• [Work to complete] Look through the entries below and report every line that has "functions".

Collection entries

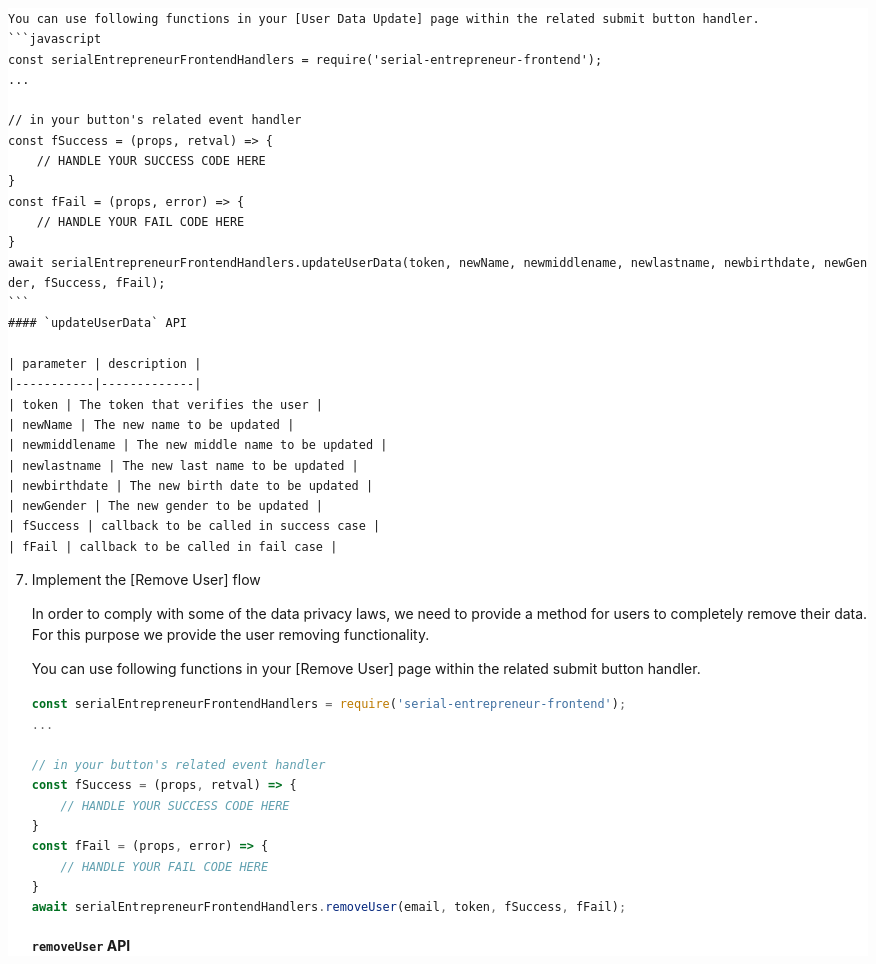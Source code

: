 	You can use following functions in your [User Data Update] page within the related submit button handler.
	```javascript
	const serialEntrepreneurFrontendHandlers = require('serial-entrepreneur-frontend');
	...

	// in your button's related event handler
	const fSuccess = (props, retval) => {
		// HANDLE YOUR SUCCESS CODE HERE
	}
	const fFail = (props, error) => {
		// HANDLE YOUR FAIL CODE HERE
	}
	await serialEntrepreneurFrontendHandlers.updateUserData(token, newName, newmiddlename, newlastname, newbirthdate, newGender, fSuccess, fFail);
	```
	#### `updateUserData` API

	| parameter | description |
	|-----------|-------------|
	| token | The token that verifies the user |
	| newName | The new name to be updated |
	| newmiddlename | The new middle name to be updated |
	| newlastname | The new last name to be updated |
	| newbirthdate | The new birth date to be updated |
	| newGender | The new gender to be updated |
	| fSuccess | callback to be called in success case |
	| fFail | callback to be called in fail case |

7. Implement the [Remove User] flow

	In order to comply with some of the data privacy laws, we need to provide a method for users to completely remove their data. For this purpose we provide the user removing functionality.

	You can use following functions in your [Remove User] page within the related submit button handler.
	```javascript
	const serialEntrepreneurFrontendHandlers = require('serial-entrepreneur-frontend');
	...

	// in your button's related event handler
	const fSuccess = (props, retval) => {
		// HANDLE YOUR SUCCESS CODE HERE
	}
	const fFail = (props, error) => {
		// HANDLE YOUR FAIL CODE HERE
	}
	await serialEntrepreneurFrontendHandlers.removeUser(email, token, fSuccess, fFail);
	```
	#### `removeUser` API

• [Worked solution]
: 	You can use following functions in your [User Data Update] page within the related submit button handler.
	You can use following functions in your [Remove User] page within the related submit button handler.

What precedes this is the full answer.